== Supplied information ==

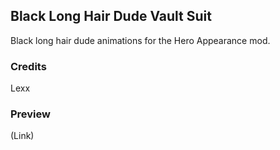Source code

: Black Long Hair Dude Vault Suit
--------------------------

Black long hair dude animations for the Hero Appearance mod.

### Credits
Lexx

### Preview
(Link)
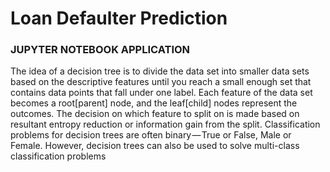 # Loan Defaulter Prediction

### JUPYTER NOTEBOOK APPLICATION 

The idea of a decision tree is to divide the data set into smaller data sets based on the descriptive features until you reach a small enough set that contains data points that fall under one label.
Each feature of the data set becomes a root[parent] node, and the leaf[child] nodes represent the outcomes. The decision on which feature to split on is made based on resultant entropy reduction or information gain from the split.
Classification problems for decision trees are often binary — True or False, Male or Female. However, decision trees can also be used to solve multi-class classification problems
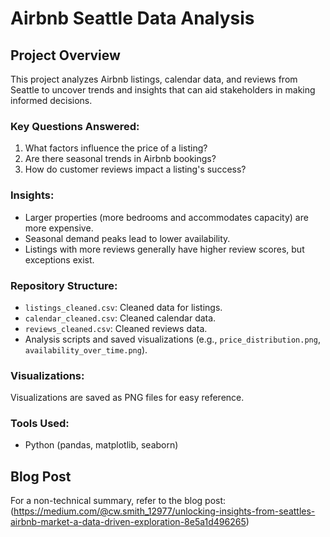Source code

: 
# Airbnb Seattle Data Analysis

## Project Overview
This project analyzes Airbnb listings, calendar data, and reviews from Seattle to uncover trends and insights that can aid stakeholders in making informed decisions.

### Key Questions Answered:
1. What factors influence the price of a listing?
2. Are there seasonal trends in Airbnb bookings?
3. How do customer reviews impact a listing's success?

### Insights:
- Larger properties (more bedrooms and accommodates capacity) are more expensive.
- Seasonal demand peaks lead to lower availability.
- Listings with more reviews generally have higher review scores, but exceptions exist.

### Repository Structure:
- `listings_cleaned.csv`: Cleaned data for listings.
- `calendar_cleaned.csv`: Cleaned calendar data.
- `reviews_cleaned.csv`: Cleaned reviews data.
- Analysis scripts and saved visualizations (e.g., `price_distribution.png`, `availability_over_time.png`).

### Visualizations:
Visualizations are saved as PNG files for easy reference.

### Tools Used:
- Python (pandas, matplotlib, seaborn)

## Blog Post
For a non-technical summary, refer to the blog post: (https://medium.com/@cw.smith_12977/unlocking-insights-from-seattles-airbnb-market-a-data-driven-exploration-8e5a1d496265)

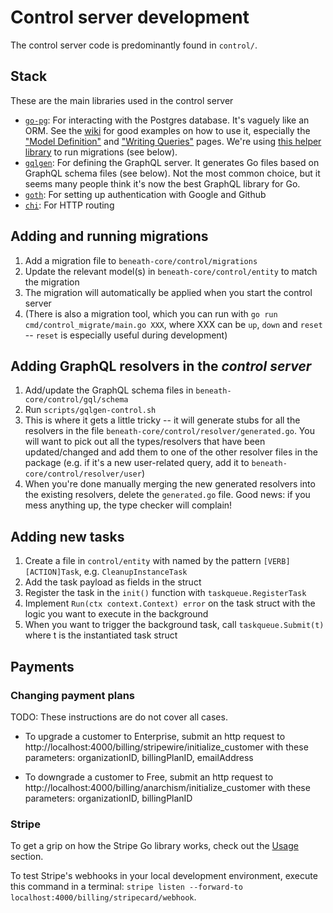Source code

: # Control server development

The control server code is predominantly found in `control/`. 

## Stack

These are the main libraries used in the control server

- [`go-pg`](https://github.com/go-pg/pg): For interacting with the Postgres database. It's vaguely like an ORM. See the [wiki](https://github.com/go-pg/pg/v9/wiki) for good examples on how to use it, especially the ["Model Definition"](https://github.com/go-pg/pg/v9/wiki/Model-Definition) and ["Writing Queries"](https://github.com/go-pg/pg/v9/wiki/Writing-Queries) pages. We're using [this helper library](https://github.com/go-pg/migrations/v7) to run migrations (see below). 
- [`gqlgen`](https://gqlgen.com/): For defining the GraphQL server. It generates Go files based on GraphQL schema files (see below). Not the most common choice, but it seems many people think it's now the best GraphQL library for Go.
- [`goth`](https://github.com/markbates/goth): For setting up authentication with Google and Github
- [`chi`](https://github.com/go-chi/chi): For HTTP routing

## Adding and running migrations

1. Add a migration file to `beneath-core/control/migrations`
2. Update the relevant model(s) in `beneath-core/control/entity` to match the migration
3. The migration will automatically be applied when you start the control server
4. (There is also a migration tool, which you can run with `go run cmd/control_migrate/main.go XXX`, where XXX can be `up`, `down` and `reset` -- `reset` is especially useful during development)

## Adding GraphQL resolvers in the *control server*

1. Add/update the GraphQL schema files in `beneath-core/control/gql/schema`
2. Run `scripts/gqlgen-control.sh`
3. This is where it gets a little tricky -- it will generate stubs for all the resolvers in the file `beneath-core/control/resolver/generated.go`. You will want to pick out all the types/resolvers that have been updated/changed and add them to one of the other resolver files in the package (e.g. if it's a new user-related query, add it to `beneath-core/control/resolver/user`)
4. When you're done manually merging the new generated resolvers into the existing resolvers, delete the `generated.go` file. Good news: if you mess anything up, the type checker will complain!

## Adding new tasks

1. Create a file in `control/entity` with named by the pattern `[VERB][ACTION]Task`, e.g. `CleanupInstanceTask`
2. Add the task payload as fields in the struct
2. Register the task in the `init()` function with `taskqueue.RegisterTask`
3. Implement `Run(ctx context.Context) error` on the task struct with the logic you want to execute in the background
4. When you want to trigger the background task, call `taskqueue.Submit(t)` where t is the instantiated task struct

## Payments

### Changing payment plans

TODO: These instructions are do not cover all cases.

- To upgrade a customer to Enterprise, submit an http request to http://localhost:4000/billing/stripewire/initialize_customer with these parameters: organizationID, billingPlanID, emailAddress

- To downgrade a customer to Free, submit an http request to http://localhost:4000/billing/anarchism/initialize_customer with these parameters: organizationID, billingPlanID
 
### Stripe

To get a grip on how the Stripe Go library works, check out the [Usage](https://github.com/stripe/stripe-go#usage) section.

To test Stripe's webhooks in your local development environment, execute this command in a terminal: `stripe listen --forward-to localhost:4000/billing/stripecard/webhook`.
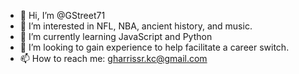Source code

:- 👋 Hi, I’m @GStreet71
- 👀 I’m interested in NFL, NBA, ancient history, and music.
- 🌱 I’m currently learning JavaScript and Python
- 💞️ I’m looking to gain experience to help facilitate a career switch. 
- 📫 How to reach me: gharrissr.kc@gmail.com

<!---
GStreet71/GStreet71 is a ✨ special ✨ repository because its `README.md` (this file) appears on your GitHub profile.
You can click the Preview link to take a look at your changes.
--->
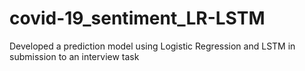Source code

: # covid-19_sentiment_LR-LSTM
Developed a prediction model using Logistic Regression and LSTM in submission to an interview task
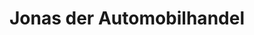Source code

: ---
title: "Jonas der Automobilhandel"
url: /sprockhoevel/jonas-der-automobilhandel/
shop: Autohaus
---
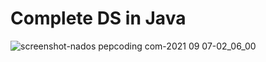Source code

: # Complete DS in Java
![screenshot-nados pepcoding com-2021 09 07-02_06_00](https://user-images.githubusercontent.com/53817436/132259287-00dad60f-804c-40d9-aadf-1e6ee5acd61b.png)

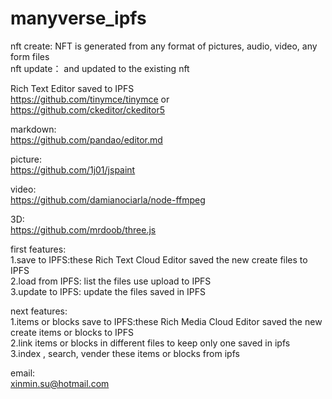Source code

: # manyverse_ipfs

nft create: NFT is generated from any format of pictures, audio, video, any form files  
nft update： and updated to the existing nft  

Rich Text Editor saved to IPFS    
https://github.com/tinymce/tinymce  or https://github.com/ckeditor/ckeditor5  

markdown:  
https://github.com/pandao/editor.md

picture:  
https://github.com/1j01/jspaint  

video:  
https://github.com/damianociarla/node-ffmpeg  

3D:  
https://github.com/mrdoob/three.js  

first features:  
1.save to IPFS:these Rich Text Cloud Editor saved the new create files to  IPFS  
2.load from IPFS: list the files use upload to IPFS  
3.update to IPFS: update the files saved in IPFS

next features:  
1.items or blocks save to IPFS:these Rich Media Cloud Editor saved the new create items or blocks to IPFS  
2.link items or blocks in different files to keep only one saved in ipfs  
3.index , search, vender these items or blocks from ipfs   


email:  
xinmin.su@hotmail.com   
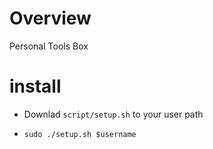 # Overview
Personal Tools Box

# install
* Downlad `script/setup.sh` to your user path

* `sudo ./setup.sh $username`


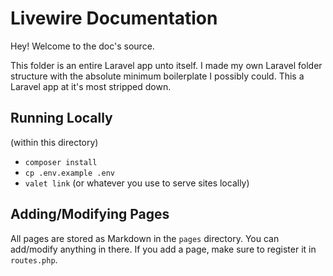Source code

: # Livewire Documentation

Hey! Welcome to the doc's source.

This folder is an entire Laravel app unto itself. I made my own Laravel folder structure with the absolute minimum boilerplate I possibly could. This a Laravel app at it's most stripped down.

## Running Locally
(within this directory)

* `composer install`
* `cp .env.example .env`
* `valet link` (or whatever you use to serve sites locally)

## Adding/Modifying Pages

All pages are stored as Markdown in the `pages` directory. You can add/modify anything in  there. If you add a page, make sure to register it in `routes.php`.
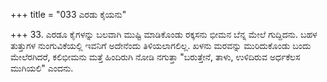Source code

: +++
title = "033 ಎರಡು ಕೈಯನು"

+++
33. ಎರಡೂ ಕೈಗಳನ್ನು ಬಲವಾಗಿ ಮುಷ್ಟಿ ಮಾಡಿಕೊಂಡು ರಕ್ಕಸನು ಭೀಮನ ಬೆನ್ನ ಮೇಲೆ ಗುದ್ದಿದನು. ಬಹಳ ತುತ್ತುಗಳ ನುಂಗುವಿಕೆಯಲ್ಲಿ ಇವನಿಗೆ ಅದೇನೆಂದು ತಿಳಿಯಲಾಗಲಿಲ್ಲ. ಖಳನು ಮರವನ್ನು ಮುರಿದುಕೊಂಡು ಬಂದು ಮೇಲೆರಗಿದರೆ, ಕಲಿಭೀಮನು ಮತ್ತೆ ಹಿಂದಿರುಗಿ ನೋಡಿ ನಗುತ್ತಾ "ಬರುತ್ತೇನೆ, ತಾಳು, ಉಳಿದಿರುವ ಅರ್ಧಕೆಲಸ ಮುಗಿಯಲಿ" ಎಂದನು.
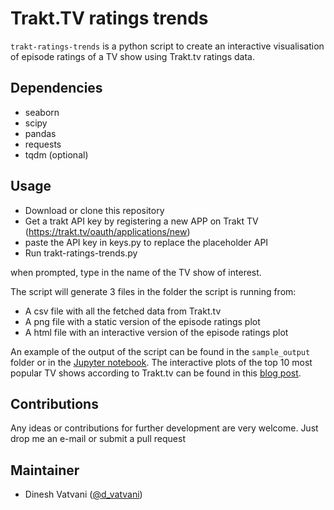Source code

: # Trakt.TV ratings trends
`trakt-ratings-trends` is a python script to create an interactive visualisation of episode ratings of a TV show using Trakt.tv ratings data.

## Dependencies

- seaborn
- scipy
- pandas
- requests
- tqdm (optional)

## Usage

- Download or clone this repository
- Get a trakt API key by registering a new APP on Trakt TV (https://trakt.tv/oauth/applications/new)
- paste the API key in keys.py to replace the placeholder API
- Run trakt-ratings-trends.py

when prompted, type in the name of the TV show of interest.

The script will generate 3 files in the folder the script is running from: 
 - A csv file with all the fetched data from Trakt.tv
 - A png file with a static version of the episode ratings plot
 - A html file with an interactive version of the episode ratings plot

An example of the output of the script can be found in the `sample_output` folder or in the [Jupyter notebook][jupyter_notebook]. 
The interactive plots of the top 10 most popular TV shows according to Trakt.tv can be found in this [blog post][blog_post]. 

## Contributions

Any ideas or contributions for further development are very welcome. Just drop me an e-mail or submit a pull request

## Maintainer

* Dinesh Vatvani ([@d_vatvani](https://twitter.com/d_vatvani))

[jupyter_notebook]: http://nbviewer.jupyter.org/github/dvatvani/trakt-ratings-trends/blob/master/trakt-ratings-trends.ipynb
[blog_post]: http://dvatvani.github.io/tv-show-episode-ratings.html#tv-show-episode-ratings
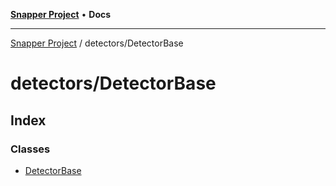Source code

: [**Snapper Project**](../../README.md) • **Docs**

***

[Snapper Project](../../README.md) / detectors/DetectorBase

# detectors/DetectorBase

## Index

### Classes

- [DetectorBase](classes/DetectorBase.md)
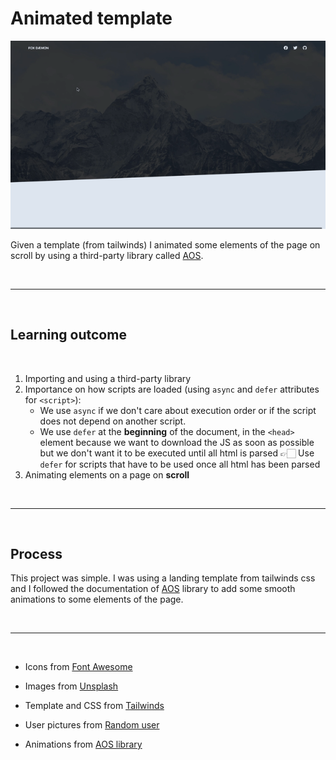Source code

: # Animated template

![cover2](cover2.gif)

Given a template (from tailwinds) I animated some elements of the page on scroll by using a third-party library called [AOS](https://michalsnik.github.io/aos/). 

<br>

---

<br>

## Learning outcome

<br>

1. Importing and using a third-party library
2. Importance on how scripts are loaded (using `async` and `defer` attributes for `<script>`):
   -  We use `async` if we don't care about execution order or if the script does not depend on another script. 
   - We use `defer` at the **beginning** of the document, in the `<head>` element because we want to download the JS as soon as possible but we don't want it to be executed until all html is parsed  👉🏻 Use `defer` for scripts that have to be used once all html has been parsed
3. Animating elements on a page on **scroll**

<br>

---

<br>

## Process

This project was simple. I was using a landing template from tailwinds css and I followed the documentation of [AOS](https://michalsnik.github.io/aos/) library to add some smooth animations to some elements of the page.

<br>

---

<br>

- Icons from [Font Awesome](https://fontawesome.com/)

- Images from [Unsplash](https://unsplash.com/) 

- Template and CSS from [Tailwinds](https://tailwindcss.com/)
- User pictures from [Random user](https://randomuser.me/)
- Animations from [AOS library](https://michalsnik.github.io/aos/)

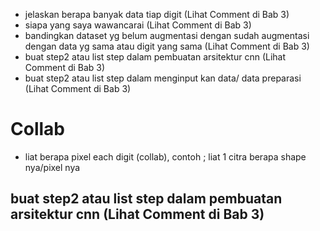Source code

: - jelaskan berapa banyak data tiap digit (Lihat Comment di Bab 3)
- siapa yang saya wawancarai (Lihat Comment di Bab 3)
- bandingkan dataset yg belum augmentasi dengan sudah augmentasi dengan data yg sama atau digit yang sama (Lihat Comment di Bab 3)
- buat step2 atau list step dalam pembuatan arsitektur cnn (Lihat Comment di Bab 3)
- buat step2 atau list step dalam menginput kan data/ data preparasi (Lihat Comment di Bab 3)


# Collab
- liat berapa pixel each digit (collab), contoh ; liat 1 citra berapa shape nya/pixel nya

## buat step2 atau list step dalam pembuatan arsitektur cnn (Lihat Comment di Bab 3)
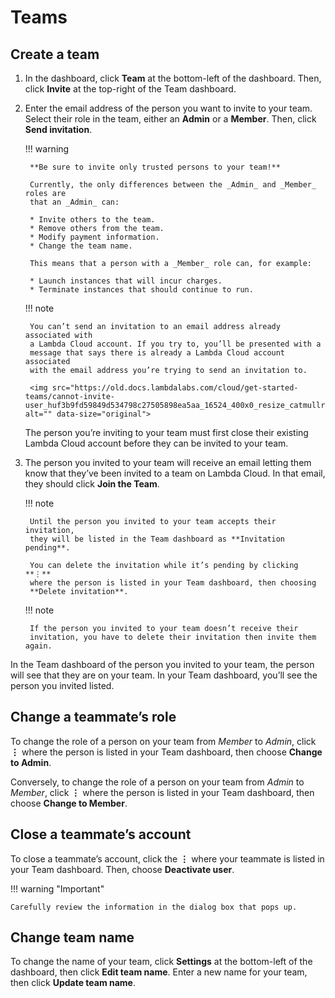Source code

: # Teams

## Create a team

1. In the dashboard, click **Team** at the bottom-left of the dashboard.
   Then, click **Invite** at the top-right of the Team dashboard.
2. Enter the email address of the person you want to invite to your team.
   Select their role in the team, either an **Admin** or a **Member**.
   Then, click **Send invitation**.

    !!! warning

        **Be sure to invite only trusted persons to your team!**

        Currently, the only differences between the _Admin_ and _Member_ roles are
        that an _Admin_ can:

        * Invite others to the team.
        * Remove others from the team.
        * Modify payment information.
        * Change the team name.

        This means that a person with a _Member_ role can, for example:

        * Launch instances that will incur charges.
        * Terminate instances that should continue to run.

    !!! note

        You can’t send an invitation to an email address already associated with
        a Lambda Cloud account. If you try to, you’ll be presented with a
        message that says there is already a Lambda Cloud account associated
        with the email address you’re trying to send an invitation to.

        <img src="https://old.docs.lambdalabs.com/cloud/get-started-teams/cannot-invite-user_huf3b9fd59849d534798c27505898ea5aa_16524_400x0_resize_catmullrom_3.png" alt="" data-size="original">

    The person you’re inviting to your team must first close their existing
    Lambda Cloud account before they can be invited to your team.

1. The person you invited to your team will receive an email letting them
   know that they’ve been invited to a team on Lambda Cloud. In that email,
   they should click **Join the Team**.

    !!! note

        Until the person you invited to your team accepts their invitation,
        they will be listed in the Team dashboard as **Invitation pending**.

        You can delete the invitation while it’s pending by clicking **⋮**
        where the person is listed in your Team dashboard, then choosing
        **Delete invitation**.

    !!! note

        If the person you invited to your team doesn’t receive their
        invitation, you have to delete their invitation then invite them again.

In the Team dashboard of the person you invited to your team, the person will
see that they are on your team. In your Team dashboard, you’ll see the person
you invited listed.

## Change a teammate’s role

To change the role of a person on your team from _Member_ to _Admin_,
click **⋮** where the person is listed in your Team dashboard, then
choose **Change to Admin**.

Conversely, to change the role of a person on your team from _Admin_ to
_Member_, click **⋮** where the person is listed in your Team dashboard,
then choose **Change to Member**.

## Close a teammate’s account

To close a teammate’s account, click the **⋮** where your teammate is
listed in your Team dashboard. Then, choose **Deactivate user**.

!!! warning "Important"

    Carefully review the information in the dialog box that pops up.

## Change team name

To change the name of your team, click **Settings** at the bottom-left of
the dashboard, then click **Edit team name**. Enter a new name for your team,
then click **Update team name**.
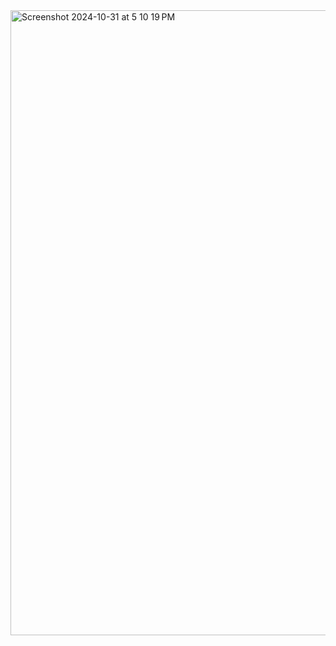<img width="1000" alt="Screenshot 2024-10-31 at 5 10 19 PM" src="https://github.com/user-attachments/assets/78db13f5-335b-46c8-a947-0b8d713797cc">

===

Your task
Reproduce verbatim the lines above, from the line with "1. Add/update the" through the line with "3. This is where".

Solution to this exercise
1. Add/update the GraphQL schema files in `beneath-core/control/gql/schema`
2. Run `scripts/gqlgen-control.sh`
3. This is where it gets a little tricky -- it will generate stubs for all the resolvers in the file `beneath-core/control/resolver/generated.go`. You will want to pick out all the types/resolvers that have been updated/changed and add them to one of the other resolver files in the package (e.g. if it's a new user-related query, add it to `beneath-core/control/resolver/user`)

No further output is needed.